Monday, February 25, 2013
Book Review: Quiet: The Power of Introverts in a World That Can't Stop Talking
The book that started the Quiet Revolution
At least one-third of the people we know are introverts. They are the ones who prefer listening to speaking; who innovate and create but dislike self-promotion; who favor working on their own over working in teams. It is to introverts—Rosa Parks, Chopin, Dr. Seuss, Steve Wozniak-- that we owe many of the great contributions to society.
In Quiet, Susan Cain argues that we dramatically undervalue introverts and shows how much we lose in doing so. She charts the rise of the Extrovert Ideal throughout the twentieth century and explores how deeply it has come to permeate our culture. She also introduces us to successful introverts–from a witty, high-octane public speaker who recharges in solitude after his talks, to a record-breaking salesman who quietly taps into the power of questions. Passionately argued, superbly researched, and filled with indelible stories of real people, Quiet has the power to permanently change how we see introverts and, equally important, how they see themselves.
Now with Extra Libris material, including a reader’s guide and bonus content
I have been blogging about this book by breaking down all my highlights and underlines to really discuss this book in greater detail. All of these insights are on my blog - http://coffeeforthebrain.blogspot.com/
This post is just a review. I am not going to go into my thoughts and the specific facts and ideas of the book. Rather I am reviewing it as a whole.
Overall, this is a MUST READ! It is important for people to understand introverts. It is beyond being shy or socially awkward. There are many misconceptions about being an introvert as is there are many misconceptions about many things in our world today. This book helps to break down the information and explain the world of introverts and how they fit into our American society that strives on being an extrovert.
This book was an important read for me personally as it helped me to understand myself a bit more clearly. It was vital for me as an educator to remember how different people respond and react to situations in life. It was important that as an educator I meet their needs as well. It was vital for me as a parent as I have children at both ends of the verts - introvert and extravert.

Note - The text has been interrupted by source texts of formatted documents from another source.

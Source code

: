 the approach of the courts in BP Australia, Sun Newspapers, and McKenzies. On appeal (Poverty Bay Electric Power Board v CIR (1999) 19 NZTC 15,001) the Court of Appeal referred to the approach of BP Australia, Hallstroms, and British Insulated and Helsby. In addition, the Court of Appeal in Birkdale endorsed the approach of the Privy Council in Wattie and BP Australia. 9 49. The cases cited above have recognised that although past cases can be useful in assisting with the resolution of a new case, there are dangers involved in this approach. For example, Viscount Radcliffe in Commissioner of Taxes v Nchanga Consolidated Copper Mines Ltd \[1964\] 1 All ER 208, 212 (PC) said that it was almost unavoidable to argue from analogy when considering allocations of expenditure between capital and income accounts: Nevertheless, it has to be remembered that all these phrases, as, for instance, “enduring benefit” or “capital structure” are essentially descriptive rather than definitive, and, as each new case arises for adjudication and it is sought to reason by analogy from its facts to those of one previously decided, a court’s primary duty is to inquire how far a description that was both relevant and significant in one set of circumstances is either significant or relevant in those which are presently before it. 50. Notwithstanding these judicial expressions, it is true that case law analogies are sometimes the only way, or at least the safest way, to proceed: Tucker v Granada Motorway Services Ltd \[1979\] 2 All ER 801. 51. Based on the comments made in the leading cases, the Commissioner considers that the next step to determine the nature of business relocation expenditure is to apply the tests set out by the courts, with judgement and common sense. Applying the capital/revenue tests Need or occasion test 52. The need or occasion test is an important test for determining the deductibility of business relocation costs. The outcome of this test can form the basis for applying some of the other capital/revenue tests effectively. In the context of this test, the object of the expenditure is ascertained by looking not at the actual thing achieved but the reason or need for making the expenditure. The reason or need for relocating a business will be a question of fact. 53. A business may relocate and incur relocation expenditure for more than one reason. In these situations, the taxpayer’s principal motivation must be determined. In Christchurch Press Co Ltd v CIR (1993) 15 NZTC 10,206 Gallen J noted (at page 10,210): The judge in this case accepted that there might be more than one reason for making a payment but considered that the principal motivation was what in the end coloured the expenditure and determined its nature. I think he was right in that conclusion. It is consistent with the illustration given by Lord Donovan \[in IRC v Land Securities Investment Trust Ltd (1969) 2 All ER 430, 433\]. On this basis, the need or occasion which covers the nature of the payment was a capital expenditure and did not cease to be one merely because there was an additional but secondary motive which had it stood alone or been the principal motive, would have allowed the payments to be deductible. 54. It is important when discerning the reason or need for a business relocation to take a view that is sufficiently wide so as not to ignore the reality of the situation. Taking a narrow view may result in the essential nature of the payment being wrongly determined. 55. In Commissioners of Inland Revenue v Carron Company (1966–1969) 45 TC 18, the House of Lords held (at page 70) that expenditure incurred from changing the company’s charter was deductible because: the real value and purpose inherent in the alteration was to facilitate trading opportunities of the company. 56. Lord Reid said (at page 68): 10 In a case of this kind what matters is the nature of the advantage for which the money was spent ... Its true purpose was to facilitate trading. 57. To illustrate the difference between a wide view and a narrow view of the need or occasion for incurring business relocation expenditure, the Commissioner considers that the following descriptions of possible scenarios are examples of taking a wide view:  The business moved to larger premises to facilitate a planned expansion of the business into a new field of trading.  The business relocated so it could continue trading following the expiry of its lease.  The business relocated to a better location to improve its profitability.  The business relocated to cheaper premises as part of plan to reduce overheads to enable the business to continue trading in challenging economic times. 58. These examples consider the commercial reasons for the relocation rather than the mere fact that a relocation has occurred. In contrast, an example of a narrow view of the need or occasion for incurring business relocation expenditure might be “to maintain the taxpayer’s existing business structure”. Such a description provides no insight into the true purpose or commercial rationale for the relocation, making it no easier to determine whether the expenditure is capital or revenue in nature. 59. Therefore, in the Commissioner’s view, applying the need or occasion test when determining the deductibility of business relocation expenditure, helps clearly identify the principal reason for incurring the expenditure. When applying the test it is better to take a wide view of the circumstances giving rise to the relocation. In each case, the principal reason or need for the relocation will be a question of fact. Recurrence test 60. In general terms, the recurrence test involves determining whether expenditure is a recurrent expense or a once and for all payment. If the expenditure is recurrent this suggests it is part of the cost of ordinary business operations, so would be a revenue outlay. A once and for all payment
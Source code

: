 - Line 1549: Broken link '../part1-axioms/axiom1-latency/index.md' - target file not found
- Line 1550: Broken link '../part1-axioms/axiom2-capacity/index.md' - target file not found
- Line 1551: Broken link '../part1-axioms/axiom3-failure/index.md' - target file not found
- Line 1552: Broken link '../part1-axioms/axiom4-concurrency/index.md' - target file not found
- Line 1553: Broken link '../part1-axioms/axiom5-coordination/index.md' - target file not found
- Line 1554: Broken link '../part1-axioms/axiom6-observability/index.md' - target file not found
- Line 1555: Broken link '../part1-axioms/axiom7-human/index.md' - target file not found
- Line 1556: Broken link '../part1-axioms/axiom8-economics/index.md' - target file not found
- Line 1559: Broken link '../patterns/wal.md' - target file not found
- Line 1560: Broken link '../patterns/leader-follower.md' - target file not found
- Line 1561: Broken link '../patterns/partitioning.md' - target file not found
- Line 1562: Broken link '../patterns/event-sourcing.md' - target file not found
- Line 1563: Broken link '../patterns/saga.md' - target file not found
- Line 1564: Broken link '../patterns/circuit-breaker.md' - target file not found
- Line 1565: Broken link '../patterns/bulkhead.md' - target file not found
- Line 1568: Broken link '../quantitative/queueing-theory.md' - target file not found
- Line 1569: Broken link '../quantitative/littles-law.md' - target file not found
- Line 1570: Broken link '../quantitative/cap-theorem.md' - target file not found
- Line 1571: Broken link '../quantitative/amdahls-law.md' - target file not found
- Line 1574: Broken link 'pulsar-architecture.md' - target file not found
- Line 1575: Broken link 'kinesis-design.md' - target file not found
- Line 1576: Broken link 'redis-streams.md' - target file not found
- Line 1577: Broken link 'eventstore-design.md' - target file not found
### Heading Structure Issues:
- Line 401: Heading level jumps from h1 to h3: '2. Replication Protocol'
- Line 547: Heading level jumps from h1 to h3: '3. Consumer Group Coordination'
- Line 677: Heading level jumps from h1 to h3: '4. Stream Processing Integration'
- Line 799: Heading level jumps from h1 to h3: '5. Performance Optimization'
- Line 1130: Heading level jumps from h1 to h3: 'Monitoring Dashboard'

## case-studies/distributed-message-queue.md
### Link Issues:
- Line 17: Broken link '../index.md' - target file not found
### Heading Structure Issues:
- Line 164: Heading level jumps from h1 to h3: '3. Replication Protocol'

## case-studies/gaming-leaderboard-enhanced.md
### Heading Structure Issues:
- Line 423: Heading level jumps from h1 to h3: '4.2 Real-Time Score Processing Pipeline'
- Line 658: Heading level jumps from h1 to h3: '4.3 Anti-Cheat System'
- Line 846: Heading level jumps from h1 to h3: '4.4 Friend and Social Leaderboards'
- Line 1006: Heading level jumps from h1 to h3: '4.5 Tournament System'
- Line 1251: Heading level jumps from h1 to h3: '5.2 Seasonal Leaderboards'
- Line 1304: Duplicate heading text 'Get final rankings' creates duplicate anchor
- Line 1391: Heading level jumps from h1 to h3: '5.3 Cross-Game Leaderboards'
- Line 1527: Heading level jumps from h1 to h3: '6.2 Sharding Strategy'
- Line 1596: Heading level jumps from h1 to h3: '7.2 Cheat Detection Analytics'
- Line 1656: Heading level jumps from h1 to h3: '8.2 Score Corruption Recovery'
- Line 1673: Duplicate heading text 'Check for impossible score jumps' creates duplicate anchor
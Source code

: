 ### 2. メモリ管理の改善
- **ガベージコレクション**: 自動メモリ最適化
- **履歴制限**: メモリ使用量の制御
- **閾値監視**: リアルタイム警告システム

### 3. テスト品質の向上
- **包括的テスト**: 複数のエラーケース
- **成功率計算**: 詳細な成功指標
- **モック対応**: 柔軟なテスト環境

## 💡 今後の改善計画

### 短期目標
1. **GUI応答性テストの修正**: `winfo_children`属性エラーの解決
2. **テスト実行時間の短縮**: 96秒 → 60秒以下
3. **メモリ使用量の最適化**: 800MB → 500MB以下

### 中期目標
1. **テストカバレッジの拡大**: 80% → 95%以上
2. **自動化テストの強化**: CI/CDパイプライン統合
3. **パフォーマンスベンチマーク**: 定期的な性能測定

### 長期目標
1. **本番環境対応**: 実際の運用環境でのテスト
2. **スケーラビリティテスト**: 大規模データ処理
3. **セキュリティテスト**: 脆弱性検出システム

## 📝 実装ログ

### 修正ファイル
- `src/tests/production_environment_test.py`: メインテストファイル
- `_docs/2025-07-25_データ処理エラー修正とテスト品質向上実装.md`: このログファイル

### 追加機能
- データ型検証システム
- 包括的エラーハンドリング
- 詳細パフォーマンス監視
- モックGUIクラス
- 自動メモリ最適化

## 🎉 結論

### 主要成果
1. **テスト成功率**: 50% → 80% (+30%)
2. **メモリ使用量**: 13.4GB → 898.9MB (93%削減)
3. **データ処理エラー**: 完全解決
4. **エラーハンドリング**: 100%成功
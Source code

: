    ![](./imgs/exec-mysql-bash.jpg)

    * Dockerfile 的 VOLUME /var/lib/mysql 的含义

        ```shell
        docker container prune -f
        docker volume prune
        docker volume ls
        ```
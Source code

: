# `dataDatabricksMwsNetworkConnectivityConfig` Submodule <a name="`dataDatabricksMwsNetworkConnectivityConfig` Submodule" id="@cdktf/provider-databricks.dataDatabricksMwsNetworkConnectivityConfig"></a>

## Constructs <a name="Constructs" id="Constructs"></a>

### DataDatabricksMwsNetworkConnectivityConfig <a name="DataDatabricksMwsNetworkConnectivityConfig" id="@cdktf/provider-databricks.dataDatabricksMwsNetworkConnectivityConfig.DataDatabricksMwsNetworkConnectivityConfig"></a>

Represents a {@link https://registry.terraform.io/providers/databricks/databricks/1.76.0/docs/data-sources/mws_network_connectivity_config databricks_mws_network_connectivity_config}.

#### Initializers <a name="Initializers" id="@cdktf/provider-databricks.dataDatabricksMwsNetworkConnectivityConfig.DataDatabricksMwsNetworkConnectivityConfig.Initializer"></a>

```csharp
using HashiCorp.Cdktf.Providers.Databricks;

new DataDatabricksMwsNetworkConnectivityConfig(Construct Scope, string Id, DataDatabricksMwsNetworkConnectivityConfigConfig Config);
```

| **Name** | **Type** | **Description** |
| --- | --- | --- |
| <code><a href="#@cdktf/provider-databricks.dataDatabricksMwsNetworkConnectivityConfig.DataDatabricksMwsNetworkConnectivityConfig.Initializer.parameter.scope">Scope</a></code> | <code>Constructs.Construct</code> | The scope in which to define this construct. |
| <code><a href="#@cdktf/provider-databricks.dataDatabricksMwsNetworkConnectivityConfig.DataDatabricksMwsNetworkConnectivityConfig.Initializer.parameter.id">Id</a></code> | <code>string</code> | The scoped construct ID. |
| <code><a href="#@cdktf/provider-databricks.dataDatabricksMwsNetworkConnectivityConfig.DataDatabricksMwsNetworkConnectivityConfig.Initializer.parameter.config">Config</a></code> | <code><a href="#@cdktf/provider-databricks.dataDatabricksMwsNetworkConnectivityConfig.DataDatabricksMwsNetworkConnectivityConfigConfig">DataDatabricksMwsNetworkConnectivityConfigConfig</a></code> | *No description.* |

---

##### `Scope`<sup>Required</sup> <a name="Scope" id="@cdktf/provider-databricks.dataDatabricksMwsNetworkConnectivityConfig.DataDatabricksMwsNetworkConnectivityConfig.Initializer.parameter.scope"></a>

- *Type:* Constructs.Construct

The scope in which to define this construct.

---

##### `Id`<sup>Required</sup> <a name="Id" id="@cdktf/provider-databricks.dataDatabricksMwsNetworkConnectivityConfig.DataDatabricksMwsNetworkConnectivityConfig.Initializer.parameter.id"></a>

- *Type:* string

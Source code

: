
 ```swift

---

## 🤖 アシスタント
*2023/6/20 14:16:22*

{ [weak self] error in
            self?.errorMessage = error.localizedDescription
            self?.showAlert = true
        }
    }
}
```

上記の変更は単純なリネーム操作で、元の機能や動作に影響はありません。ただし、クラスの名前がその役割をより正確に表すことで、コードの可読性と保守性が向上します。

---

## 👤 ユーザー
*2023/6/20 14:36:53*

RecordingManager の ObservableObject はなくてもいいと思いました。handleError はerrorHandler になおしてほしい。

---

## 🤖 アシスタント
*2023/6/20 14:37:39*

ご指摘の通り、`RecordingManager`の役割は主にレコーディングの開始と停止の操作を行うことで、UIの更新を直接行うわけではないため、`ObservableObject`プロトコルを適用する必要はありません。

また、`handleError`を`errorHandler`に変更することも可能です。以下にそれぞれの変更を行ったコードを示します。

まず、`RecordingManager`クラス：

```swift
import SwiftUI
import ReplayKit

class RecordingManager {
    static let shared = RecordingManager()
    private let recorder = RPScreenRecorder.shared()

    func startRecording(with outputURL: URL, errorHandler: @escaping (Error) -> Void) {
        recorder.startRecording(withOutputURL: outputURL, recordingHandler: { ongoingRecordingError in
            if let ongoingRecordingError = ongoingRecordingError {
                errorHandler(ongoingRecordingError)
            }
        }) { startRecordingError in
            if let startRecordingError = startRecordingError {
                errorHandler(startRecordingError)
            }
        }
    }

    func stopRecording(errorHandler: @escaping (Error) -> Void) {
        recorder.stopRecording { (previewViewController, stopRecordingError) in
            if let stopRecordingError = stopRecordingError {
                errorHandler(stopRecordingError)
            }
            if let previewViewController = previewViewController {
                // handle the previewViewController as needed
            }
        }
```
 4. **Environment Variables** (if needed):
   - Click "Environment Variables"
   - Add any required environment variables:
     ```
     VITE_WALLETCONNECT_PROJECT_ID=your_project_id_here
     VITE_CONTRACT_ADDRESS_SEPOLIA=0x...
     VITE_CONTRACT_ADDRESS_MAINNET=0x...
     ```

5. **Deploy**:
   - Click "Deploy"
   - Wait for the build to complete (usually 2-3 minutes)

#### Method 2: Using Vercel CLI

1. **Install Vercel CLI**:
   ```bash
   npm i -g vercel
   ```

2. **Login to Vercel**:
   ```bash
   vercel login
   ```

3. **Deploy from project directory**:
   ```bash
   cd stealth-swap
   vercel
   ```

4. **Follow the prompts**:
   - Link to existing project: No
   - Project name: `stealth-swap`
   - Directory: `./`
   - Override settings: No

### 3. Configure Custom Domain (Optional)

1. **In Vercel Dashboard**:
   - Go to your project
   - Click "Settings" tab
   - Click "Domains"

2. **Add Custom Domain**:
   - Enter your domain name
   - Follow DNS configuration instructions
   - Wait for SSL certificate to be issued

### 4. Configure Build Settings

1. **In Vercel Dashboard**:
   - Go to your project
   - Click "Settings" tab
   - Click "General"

The book flows very well. There are a ton of research studies shared and discussed. There were a few spots that I glossed over as I just did not see the need to spend time on the issues being discussed. However, 90% of the book was very solid and I marked my book up with so many notes, thoughts, and highlights.
This is probably one of the most important reads I have read in the past 5 years. If you have not read it, please do and let it lead to some reflecting and discussions with others.